Sin embargo, esta oportunidad se está "rifando" debido a la mala calidad de los empleos generados. De las 220.000 mujeres jóvenes que ingresaron al mercado laboral, 140.000 lo hicieron como asalariadas privadas no registradas y 130.000 como cuentapropistas informales. En contraste, el empleo formal para este grupo disminuyó en 50.000 puestos. Esta inserción en empleos de baja calidad, en lugar de impulsar el crecimiento económico y la acumulación de riqueza para financiar futuras etapas de envejecimiento poblacional, diluye los beneficios potenciales del bono demográfico.
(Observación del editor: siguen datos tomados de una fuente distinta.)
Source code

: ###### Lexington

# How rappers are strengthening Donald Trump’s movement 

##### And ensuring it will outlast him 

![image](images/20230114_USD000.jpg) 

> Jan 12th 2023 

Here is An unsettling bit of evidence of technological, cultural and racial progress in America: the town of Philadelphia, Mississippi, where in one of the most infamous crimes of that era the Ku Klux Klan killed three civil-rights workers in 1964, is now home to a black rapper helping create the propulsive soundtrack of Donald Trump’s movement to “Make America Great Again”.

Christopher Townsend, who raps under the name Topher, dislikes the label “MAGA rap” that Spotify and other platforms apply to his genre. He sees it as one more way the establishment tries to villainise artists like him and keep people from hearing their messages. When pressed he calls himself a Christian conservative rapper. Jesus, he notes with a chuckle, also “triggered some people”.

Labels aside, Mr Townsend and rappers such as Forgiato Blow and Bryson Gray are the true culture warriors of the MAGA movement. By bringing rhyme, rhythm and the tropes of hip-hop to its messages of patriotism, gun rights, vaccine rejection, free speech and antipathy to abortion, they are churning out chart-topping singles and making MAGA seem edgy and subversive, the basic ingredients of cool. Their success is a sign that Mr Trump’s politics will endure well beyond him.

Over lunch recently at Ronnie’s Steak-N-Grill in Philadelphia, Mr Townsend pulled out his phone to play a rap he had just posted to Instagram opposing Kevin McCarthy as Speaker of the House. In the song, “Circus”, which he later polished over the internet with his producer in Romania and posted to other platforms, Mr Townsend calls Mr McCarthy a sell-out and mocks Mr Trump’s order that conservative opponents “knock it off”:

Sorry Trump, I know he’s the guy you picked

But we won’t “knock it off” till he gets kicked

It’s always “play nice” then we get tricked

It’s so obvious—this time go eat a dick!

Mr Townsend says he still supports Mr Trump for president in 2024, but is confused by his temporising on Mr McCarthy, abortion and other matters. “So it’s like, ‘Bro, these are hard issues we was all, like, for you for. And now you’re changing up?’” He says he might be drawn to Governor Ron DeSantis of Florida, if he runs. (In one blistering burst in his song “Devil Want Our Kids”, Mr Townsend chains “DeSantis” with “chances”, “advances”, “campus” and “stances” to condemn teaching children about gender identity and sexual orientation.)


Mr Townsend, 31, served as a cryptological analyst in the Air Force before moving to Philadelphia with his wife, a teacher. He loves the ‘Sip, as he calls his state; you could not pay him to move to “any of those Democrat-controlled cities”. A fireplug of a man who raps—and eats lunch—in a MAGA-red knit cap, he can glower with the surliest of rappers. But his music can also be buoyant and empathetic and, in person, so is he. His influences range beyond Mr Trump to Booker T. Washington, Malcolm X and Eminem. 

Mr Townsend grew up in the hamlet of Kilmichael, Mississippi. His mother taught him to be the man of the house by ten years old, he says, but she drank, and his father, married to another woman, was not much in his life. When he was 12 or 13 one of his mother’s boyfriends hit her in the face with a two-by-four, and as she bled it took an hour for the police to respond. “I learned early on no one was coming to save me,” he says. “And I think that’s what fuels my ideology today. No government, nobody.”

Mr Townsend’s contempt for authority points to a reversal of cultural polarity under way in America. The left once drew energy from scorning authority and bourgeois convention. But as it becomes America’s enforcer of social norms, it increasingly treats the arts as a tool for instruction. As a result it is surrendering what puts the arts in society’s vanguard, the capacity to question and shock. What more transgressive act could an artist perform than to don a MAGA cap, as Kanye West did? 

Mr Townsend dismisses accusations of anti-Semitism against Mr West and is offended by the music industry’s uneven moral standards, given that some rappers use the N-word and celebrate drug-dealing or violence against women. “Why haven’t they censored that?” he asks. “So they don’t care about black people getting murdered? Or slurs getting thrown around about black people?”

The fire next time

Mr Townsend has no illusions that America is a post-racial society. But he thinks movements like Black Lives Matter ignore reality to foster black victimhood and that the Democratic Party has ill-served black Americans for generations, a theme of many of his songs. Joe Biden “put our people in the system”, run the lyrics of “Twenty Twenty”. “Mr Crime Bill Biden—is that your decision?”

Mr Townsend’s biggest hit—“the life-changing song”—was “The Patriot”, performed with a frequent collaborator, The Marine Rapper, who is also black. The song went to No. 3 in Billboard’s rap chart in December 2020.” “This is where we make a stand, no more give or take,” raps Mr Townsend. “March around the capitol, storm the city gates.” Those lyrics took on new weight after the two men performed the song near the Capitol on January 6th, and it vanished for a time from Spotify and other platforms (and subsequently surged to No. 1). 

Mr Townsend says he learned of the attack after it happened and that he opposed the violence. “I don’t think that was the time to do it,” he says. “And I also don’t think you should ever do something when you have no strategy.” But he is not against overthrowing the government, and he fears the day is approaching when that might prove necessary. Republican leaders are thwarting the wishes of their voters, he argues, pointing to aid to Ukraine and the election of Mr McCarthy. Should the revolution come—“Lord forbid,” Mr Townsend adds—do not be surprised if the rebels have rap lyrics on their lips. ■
La falta de generación de empleos de calidad para absorber esta mayor oferta de mano de obra representa un desperdicio de un recurso valioso. Si no se crean las condiciones propicias, el bienestar presente se verá limitado y se configurará un pasivo irreversible para cuando la población envejezca, afectando la sostenibilidad de sistemas como el previsional. La urgencia radica en consolidar el ordenamiento macroeconómico y mejorar el entorno institucional para multiplicar las inversiones productivas.
Para la región de Rosario y Santa Fe, esto implica que el potencial de crecimiento impulsado por una fuerza laboral más activa y femenina se ve limitado por la informalidad y la precariedad laboral. La falta de inversión productiva en sectores que generen empleo formal y de calidad impide capitalizar este bono demográfico, lo que podría traducirse en una menor capacidad de ahorro e inversión futura para afrontar los desafíos del envejecimiento poblacional.
Esta noticia es crucial para inversores, empresarios y productores argentinos, ya que el bono demográfico representa una ventana de oportunidad única para el crecimiento económico. Es fundamental vigilar las políticas que busquen mejorar el ordenamiento macroeconómico y el entorno institucional para fomentar la inversión productiva y la generación de empleo de calidad. La correcta gestión de esta etapa determinará la capacidad del país para afrontar el envejecimiento poblacional futuro.